The leadership change required is simpler to describe than to execute. Marketing leaders have to stop defending the function by showing what it produced and start defending it by showing what it changed. The volume of content published is not evidence of contribution. The deals that closed faster because prospects had engaged with that content before the first sales call is evidence. The pipeline that expanded in a new segment because a campaign built awareness before sales outreach began is evidence. The renewal rate that improved because marketing’s post-sale communication kept customers engaged is evidence.
CMOs operating with definitive financial accountability require strategies that generate trackable, buyer-driven data over prolonged periods. That sentence contains the whole argument. Buyer-driven data, not marketing-activity data. Prolonged periods, not quarterly snapshots. Trackable, meaning the path from investment to outcome can be reconstructed and shown to someone who did not see it happen.
The Stakes
The CMO tenure data is not reassuring. The role has one of the shortest average tenures in the C-suite. Part of that is because marketing leadership is genuinely difficult and the function is exposed to economic cycles. But part of it is that CMOs who cannot demonstrate clear financial contribution to the business are vulnerable in a way that CFOs and COOs are not, because CFOs and COOs measure themselves in the language of the business from the start.
Without unified insight, marketing appears as a series of disconnected tactics rather than a strategic growth engine. CFOs get only a limited view, which does nothing to change their focus from short-term efficiency to long-term growth. The result is a cycle of reactive decision-making: budget cuts, tactical optimizations, and missed opportunities for compounding growth.
That cycle is where most marketing organizations currently live. The budget is cut. The team responds by shifting toward performance marketing, which shows faster measurable returns. Brand investment weakens. Over time, customer acquisition becomes more expensive because the market does not know who you are before the sales team calls.

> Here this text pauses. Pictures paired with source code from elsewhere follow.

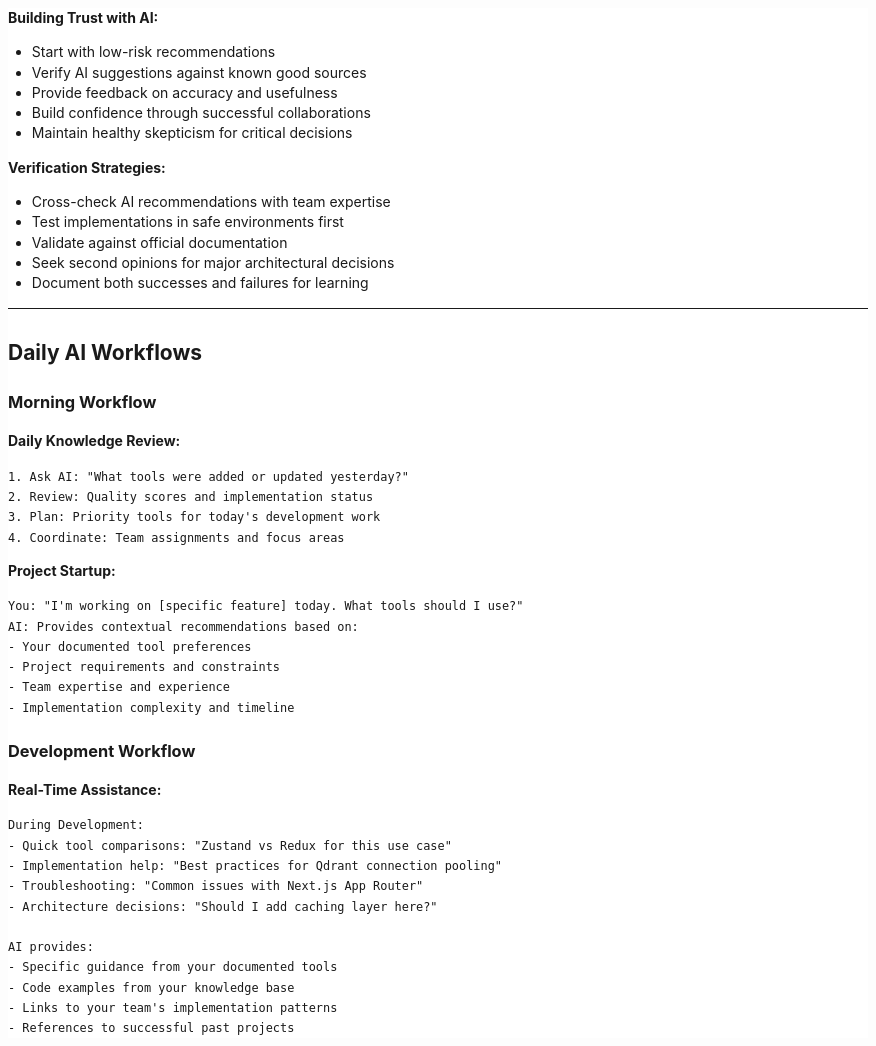 **Building Trust with AI:**
- Start with low-risk recommendations
- Verify AI suggestions against known good sources
- Provide feedback on accuracy and usefulness
- Build confidence through successful collaborations
- Maintain healthy skepticism for critical decisions

**Verification Strategies:**
- Cross-check AI recommendations with team expertise
- Test implementations in safe environments first
- Validate against official documentation
- Seek second opinions for major architectural decisions
- Document both successes and failures for learning

---

## Daily AI Workflows

### Morning Workflow

**Daily Knowledge Review:**
```
1. Ask AI: "What tools were added or updated yesterday?"
2. Review: Quality scores and implementation status
3. Plan: Priority tools for today's development work
4. Coordinate: Team assignments and focus areas
```

**Project Startup:**
```
You: "I'm working on [specific feature] today. What tools should I use?"
AI: Provides contextual recommendations based on:
- Your documented tool preferences
- Project requirements and constraints
- Team expertise and experience
- Implementation complexity and timeline
```

### Development Workflow

**Real-Time Assistance:**
```
During Development:
- Quick tool comparisons: "Zustand vs Redux for this use case"
- Implementation help: "Best practices for Qdrant connection pooling"
- Troubleshooting: "Common issues with Next.js App Router"
- Architecture decisions: "Should I add caching layer here?"

AI provides:
- Specific guidance from your documented tools
- Code examples from your knowledge base
- Links to your team's implementation patterns
- References to successful past projects
```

The MQL quality declines because awareness-stage content was deprioritized. Sales blames marketing for bad leads. The CFO notes that the marketing budget is not producing revenue and considers cutting it further.
The metrics drove the strategy. The strategy produced the outcome. The outcome confirmed the CFO’s suspicion.
This is the loop that outcome-based measurement breaks. Not by producing better numbers on the existing scoreboard. By changing what the scoreboard measures and making visible the connection between what marketing does and what the business achieves.
Getting that connection visible is not a technical problem. The tools exist. The data is mostly there. What is missing, in most organizations, is the willingness to be held accountable for outcomes rather than activities. That willingness is the whole shift. Everything else is implementation.